** WORK ITEM **
Copy verbatim the block of lines in the entries below whose first line contains "practice'> Article 99</a>(4),</div>" and whose last line contains "shall continue to". Leave out all other lines.

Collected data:

== == ==

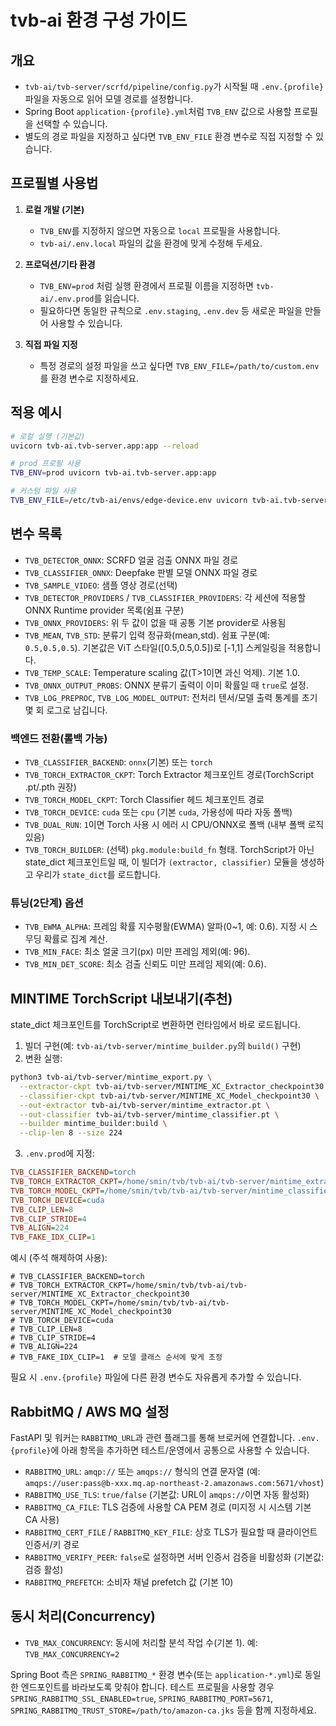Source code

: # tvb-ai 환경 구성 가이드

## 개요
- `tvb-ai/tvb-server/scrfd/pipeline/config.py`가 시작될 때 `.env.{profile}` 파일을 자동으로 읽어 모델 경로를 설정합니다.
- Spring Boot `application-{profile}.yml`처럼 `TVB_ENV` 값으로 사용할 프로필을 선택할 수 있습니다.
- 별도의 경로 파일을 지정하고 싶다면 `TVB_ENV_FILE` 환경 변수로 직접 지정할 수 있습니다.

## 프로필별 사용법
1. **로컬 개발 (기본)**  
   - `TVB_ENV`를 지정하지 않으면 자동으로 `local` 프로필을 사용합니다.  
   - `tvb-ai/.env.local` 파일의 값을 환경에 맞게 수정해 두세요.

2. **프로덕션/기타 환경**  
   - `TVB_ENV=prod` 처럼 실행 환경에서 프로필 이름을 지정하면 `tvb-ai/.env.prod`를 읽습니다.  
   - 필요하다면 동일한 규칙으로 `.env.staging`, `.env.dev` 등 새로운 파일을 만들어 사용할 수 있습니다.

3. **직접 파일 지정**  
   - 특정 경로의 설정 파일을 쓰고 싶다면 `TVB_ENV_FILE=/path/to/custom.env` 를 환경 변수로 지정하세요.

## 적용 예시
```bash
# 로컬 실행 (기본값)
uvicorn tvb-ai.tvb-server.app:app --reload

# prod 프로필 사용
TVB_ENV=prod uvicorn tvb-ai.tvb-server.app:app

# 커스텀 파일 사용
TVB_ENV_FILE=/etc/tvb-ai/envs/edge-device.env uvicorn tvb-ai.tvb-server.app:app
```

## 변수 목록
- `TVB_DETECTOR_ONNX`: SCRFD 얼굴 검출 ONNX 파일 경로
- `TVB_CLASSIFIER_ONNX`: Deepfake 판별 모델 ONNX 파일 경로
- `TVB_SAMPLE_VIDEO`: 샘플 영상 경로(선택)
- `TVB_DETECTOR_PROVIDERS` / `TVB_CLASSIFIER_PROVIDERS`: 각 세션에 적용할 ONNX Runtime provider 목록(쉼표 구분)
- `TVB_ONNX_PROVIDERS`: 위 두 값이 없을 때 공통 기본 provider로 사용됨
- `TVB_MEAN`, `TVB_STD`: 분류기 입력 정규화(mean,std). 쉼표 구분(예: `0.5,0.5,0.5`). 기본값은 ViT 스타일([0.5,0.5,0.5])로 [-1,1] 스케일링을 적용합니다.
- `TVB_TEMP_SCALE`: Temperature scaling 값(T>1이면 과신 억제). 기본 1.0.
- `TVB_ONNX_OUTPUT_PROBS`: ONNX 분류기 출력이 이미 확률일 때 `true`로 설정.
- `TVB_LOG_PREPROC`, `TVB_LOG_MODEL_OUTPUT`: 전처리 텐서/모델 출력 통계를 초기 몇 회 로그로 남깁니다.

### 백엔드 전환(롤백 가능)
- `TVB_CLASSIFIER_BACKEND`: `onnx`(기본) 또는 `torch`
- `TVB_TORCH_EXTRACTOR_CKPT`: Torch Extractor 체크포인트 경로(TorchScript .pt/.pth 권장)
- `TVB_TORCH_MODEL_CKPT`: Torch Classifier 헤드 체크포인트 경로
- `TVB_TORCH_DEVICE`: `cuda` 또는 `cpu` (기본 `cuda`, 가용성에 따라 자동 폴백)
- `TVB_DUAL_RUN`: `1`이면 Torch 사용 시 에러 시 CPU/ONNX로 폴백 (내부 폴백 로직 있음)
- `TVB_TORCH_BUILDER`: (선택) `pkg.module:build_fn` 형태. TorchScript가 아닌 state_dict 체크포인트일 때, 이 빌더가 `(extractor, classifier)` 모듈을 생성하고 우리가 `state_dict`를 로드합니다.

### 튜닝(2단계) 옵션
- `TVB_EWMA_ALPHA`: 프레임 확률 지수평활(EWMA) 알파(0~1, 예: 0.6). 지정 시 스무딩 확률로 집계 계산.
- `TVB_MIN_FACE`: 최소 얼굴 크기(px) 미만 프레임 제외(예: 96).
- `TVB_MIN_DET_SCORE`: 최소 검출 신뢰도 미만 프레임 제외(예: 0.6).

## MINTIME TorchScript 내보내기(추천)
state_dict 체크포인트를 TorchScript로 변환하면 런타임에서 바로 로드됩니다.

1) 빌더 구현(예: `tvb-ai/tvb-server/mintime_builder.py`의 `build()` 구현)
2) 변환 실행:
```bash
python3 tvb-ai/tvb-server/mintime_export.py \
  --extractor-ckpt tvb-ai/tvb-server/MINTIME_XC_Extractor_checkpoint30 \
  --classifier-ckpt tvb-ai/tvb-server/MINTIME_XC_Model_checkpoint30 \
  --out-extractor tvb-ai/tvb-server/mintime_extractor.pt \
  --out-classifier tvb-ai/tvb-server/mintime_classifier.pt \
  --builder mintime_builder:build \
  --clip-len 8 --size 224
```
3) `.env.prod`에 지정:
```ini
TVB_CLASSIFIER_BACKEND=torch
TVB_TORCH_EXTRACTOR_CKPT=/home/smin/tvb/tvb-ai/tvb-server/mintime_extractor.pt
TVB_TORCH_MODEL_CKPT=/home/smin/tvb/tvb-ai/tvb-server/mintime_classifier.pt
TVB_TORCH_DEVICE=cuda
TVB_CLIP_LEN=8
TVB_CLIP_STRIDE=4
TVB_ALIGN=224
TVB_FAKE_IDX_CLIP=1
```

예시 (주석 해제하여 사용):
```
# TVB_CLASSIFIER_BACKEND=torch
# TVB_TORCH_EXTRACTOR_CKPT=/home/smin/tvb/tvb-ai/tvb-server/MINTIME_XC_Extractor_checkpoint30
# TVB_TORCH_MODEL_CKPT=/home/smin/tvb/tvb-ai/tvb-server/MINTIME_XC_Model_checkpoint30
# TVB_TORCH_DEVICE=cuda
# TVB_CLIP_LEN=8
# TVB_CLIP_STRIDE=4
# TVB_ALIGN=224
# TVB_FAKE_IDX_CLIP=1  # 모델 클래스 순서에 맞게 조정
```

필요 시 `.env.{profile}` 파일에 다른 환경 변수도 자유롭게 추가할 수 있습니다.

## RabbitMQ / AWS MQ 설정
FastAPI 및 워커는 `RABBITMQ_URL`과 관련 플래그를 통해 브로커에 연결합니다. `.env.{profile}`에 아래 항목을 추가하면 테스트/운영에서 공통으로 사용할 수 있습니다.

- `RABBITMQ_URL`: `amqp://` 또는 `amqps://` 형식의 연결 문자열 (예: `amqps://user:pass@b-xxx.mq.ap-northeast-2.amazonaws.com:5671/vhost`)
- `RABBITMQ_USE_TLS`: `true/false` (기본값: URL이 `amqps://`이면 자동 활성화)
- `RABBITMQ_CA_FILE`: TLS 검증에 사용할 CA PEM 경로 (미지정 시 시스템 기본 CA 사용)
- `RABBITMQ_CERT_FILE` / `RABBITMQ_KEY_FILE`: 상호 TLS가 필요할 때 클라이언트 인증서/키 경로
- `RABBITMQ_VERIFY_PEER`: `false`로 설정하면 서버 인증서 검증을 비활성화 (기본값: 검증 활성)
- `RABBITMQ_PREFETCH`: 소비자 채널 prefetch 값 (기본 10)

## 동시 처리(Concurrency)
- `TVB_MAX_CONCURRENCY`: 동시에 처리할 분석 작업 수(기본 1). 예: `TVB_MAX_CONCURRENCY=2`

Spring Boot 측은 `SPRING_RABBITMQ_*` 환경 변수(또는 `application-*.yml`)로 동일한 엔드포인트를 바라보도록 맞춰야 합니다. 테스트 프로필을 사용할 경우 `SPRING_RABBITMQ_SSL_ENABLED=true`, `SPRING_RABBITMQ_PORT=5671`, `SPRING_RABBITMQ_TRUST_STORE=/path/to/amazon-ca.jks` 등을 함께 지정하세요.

== == ==

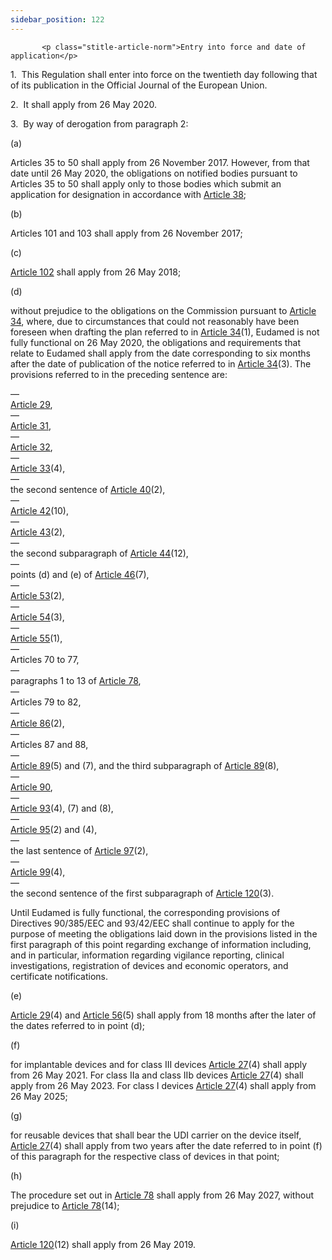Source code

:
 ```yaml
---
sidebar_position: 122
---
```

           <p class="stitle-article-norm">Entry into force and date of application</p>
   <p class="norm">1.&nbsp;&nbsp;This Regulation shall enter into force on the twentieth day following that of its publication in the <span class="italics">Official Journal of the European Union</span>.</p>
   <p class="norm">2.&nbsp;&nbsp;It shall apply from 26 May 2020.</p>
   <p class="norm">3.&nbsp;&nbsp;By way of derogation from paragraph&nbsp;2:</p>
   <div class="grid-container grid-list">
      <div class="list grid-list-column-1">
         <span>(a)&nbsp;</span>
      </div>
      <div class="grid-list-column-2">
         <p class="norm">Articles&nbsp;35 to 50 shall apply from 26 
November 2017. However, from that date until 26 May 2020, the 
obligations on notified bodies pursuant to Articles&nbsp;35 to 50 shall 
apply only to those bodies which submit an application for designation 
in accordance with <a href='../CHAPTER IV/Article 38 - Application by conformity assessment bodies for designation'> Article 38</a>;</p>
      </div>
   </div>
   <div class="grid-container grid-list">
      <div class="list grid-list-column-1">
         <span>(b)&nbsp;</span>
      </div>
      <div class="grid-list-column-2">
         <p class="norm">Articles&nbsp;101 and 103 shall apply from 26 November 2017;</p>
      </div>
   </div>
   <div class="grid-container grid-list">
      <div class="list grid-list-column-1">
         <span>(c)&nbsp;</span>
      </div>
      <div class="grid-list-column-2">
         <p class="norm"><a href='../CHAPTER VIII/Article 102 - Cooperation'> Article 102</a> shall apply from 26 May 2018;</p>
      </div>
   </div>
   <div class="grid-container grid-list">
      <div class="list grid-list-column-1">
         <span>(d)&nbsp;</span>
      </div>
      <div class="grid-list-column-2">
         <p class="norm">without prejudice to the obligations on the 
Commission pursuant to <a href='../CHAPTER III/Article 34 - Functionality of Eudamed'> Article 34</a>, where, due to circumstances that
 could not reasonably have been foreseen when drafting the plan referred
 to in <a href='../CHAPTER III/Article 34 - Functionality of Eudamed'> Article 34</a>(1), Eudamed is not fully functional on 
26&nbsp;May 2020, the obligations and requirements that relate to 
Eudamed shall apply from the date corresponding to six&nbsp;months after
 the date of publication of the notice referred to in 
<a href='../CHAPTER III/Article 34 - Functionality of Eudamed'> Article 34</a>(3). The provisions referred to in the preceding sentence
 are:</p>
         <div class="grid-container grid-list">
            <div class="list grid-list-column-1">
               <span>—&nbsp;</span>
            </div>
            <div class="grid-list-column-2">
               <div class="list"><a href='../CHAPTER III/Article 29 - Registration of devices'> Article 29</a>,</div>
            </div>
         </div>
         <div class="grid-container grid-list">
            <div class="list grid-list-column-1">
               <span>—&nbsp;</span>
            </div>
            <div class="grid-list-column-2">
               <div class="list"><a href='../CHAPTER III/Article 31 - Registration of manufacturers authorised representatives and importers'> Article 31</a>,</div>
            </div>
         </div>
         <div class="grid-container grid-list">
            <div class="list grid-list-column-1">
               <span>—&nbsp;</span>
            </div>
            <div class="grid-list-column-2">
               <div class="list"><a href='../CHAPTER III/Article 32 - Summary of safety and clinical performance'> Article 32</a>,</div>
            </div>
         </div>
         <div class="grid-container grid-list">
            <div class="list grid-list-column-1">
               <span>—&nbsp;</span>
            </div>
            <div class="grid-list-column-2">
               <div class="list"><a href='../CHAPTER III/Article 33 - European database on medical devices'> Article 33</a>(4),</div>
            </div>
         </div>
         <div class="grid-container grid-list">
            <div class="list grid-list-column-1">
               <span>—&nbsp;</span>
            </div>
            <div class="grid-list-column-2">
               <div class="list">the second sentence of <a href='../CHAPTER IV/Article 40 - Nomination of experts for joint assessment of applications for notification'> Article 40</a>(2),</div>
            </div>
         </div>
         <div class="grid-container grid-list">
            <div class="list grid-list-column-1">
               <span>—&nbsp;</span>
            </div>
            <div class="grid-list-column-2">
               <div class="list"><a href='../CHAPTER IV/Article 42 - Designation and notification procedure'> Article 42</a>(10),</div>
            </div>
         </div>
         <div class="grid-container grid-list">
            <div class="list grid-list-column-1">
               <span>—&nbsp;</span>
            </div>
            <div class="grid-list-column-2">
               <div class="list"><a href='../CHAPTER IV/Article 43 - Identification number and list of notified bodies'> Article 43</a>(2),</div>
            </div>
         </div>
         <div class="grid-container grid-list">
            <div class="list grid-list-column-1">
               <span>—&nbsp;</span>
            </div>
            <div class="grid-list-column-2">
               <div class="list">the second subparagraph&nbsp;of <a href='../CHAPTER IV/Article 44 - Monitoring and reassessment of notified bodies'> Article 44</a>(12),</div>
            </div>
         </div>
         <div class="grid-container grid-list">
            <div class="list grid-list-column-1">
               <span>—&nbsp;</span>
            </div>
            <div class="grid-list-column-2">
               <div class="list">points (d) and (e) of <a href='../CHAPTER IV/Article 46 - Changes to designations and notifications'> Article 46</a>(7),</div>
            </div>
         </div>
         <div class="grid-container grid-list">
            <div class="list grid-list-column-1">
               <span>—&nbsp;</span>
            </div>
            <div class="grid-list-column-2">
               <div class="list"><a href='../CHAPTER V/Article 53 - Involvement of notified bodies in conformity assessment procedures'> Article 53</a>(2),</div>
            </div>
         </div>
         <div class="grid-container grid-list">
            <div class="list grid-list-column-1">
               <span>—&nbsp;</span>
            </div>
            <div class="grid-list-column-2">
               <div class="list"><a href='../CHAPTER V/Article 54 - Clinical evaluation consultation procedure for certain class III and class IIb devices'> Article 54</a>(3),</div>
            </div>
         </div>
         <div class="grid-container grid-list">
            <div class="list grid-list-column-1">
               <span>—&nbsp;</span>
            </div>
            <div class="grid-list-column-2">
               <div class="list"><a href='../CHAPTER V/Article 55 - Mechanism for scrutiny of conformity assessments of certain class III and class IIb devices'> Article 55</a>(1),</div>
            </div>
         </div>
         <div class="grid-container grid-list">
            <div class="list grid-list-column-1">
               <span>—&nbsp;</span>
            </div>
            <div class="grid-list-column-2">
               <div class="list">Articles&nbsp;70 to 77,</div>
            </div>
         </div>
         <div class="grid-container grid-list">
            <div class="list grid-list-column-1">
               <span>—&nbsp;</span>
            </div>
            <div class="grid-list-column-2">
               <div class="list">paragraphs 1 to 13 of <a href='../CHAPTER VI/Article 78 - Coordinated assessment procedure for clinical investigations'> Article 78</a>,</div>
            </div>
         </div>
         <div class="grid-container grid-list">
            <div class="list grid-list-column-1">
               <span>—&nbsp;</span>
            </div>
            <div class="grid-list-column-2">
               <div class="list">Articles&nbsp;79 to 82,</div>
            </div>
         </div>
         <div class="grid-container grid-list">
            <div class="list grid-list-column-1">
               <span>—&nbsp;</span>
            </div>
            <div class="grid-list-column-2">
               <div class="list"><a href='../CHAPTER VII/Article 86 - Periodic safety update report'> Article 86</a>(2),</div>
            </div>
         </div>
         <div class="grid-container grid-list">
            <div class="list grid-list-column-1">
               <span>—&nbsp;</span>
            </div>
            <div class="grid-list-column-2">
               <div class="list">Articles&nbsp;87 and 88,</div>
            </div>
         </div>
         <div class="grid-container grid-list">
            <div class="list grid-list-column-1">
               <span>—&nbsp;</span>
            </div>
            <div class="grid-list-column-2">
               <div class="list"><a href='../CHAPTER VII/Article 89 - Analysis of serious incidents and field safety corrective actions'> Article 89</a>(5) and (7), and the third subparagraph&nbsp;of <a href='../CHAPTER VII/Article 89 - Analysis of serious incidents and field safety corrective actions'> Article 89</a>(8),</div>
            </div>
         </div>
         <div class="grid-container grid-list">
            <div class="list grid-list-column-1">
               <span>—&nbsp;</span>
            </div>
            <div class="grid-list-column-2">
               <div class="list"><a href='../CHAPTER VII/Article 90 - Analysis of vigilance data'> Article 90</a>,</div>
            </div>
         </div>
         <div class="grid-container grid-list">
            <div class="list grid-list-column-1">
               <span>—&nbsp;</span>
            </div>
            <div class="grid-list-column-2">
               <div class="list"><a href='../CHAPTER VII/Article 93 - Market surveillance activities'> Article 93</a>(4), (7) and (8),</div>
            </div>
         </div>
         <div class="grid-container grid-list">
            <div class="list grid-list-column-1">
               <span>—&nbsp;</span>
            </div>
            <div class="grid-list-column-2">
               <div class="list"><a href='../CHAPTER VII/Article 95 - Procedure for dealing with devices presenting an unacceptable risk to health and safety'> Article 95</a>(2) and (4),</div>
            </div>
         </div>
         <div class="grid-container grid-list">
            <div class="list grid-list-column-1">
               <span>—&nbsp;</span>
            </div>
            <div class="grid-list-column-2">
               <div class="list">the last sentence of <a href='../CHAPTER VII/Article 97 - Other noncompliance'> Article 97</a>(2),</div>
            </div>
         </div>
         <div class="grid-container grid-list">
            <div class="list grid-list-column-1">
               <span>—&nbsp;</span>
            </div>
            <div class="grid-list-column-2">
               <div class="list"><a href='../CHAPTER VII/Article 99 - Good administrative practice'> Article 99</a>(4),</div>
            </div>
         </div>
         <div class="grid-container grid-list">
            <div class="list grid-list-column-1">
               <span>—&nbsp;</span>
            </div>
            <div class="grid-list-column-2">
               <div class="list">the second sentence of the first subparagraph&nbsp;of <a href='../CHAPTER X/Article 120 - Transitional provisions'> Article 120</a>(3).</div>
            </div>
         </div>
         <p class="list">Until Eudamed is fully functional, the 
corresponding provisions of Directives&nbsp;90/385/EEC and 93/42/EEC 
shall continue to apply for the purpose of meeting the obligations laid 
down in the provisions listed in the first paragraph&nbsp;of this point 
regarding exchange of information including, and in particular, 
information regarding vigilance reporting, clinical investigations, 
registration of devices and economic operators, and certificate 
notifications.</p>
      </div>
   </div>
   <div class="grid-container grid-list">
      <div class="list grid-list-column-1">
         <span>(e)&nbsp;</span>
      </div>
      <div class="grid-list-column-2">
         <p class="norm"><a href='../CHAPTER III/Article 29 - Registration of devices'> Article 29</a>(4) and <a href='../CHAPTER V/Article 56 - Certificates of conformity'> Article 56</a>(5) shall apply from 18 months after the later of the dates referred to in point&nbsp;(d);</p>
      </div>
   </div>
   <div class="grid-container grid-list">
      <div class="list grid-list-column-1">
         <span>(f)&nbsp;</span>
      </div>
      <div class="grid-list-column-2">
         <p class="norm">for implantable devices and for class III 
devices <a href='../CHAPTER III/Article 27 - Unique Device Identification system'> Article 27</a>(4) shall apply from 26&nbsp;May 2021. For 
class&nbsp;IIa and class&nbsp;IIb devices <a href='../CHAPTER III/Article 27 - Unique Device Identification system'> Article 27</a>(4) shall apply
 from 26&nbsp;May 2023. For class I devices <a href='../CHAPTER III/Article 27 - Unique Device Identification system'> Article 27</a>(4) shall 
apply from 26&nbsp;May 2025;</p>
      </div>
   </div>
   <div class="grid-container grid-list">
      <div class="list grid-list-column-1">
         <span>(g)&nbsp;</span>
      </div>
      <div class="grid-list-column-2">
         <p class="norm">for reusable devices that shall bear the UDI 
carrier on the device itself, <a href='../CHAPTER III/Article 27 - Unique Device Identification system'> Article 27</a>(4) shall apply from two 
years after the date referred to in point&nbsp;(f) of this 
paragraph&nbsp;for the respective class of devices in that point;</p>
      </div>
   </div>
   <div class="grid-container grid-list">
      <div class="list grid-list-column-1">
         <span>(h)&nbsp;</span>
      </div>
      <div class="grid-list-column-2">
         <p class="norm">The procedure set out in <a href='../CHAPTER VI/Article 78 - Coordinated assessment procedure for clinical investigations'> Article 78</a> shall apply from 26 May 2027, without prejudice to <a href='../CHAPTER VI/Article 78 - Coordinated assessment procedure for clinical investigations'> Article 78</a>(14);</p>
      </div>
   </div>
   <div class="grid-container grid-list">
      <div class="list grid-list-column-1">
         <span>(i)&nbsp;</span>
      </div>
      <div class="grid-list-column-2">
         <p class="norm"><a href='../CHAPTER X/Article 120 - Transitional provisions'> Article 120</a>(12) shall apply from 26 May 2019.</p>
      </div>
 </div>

== == ==

** TASK RESULT **
               <div class="list"><a href='../CHAPTER VII/Article 99 - Good administrative practice'> Article 99</a>(4),</div>
            </div>
         </div>
         <div class="grid-container grid-list">
            <div class="list grid-list-column-1">
               <span>—&nbsp;</span>
            </div>
            <div class="grid-list-column-2">
               <div class="list">the second sentence of the first subparagraph&nbsp;of <a href='../CHAPTER X/Article 120 - Transitional provisions'> Article 120</a>(3).</div>
            </div>
         </div>
         <p class="list">Until Eudamed is fully functional, the 
corresponding provisions of Directives&nbsp;90/385/EEC and 93/42/EEC 
shall continue to apply for the purpose of meeting the obligations laid 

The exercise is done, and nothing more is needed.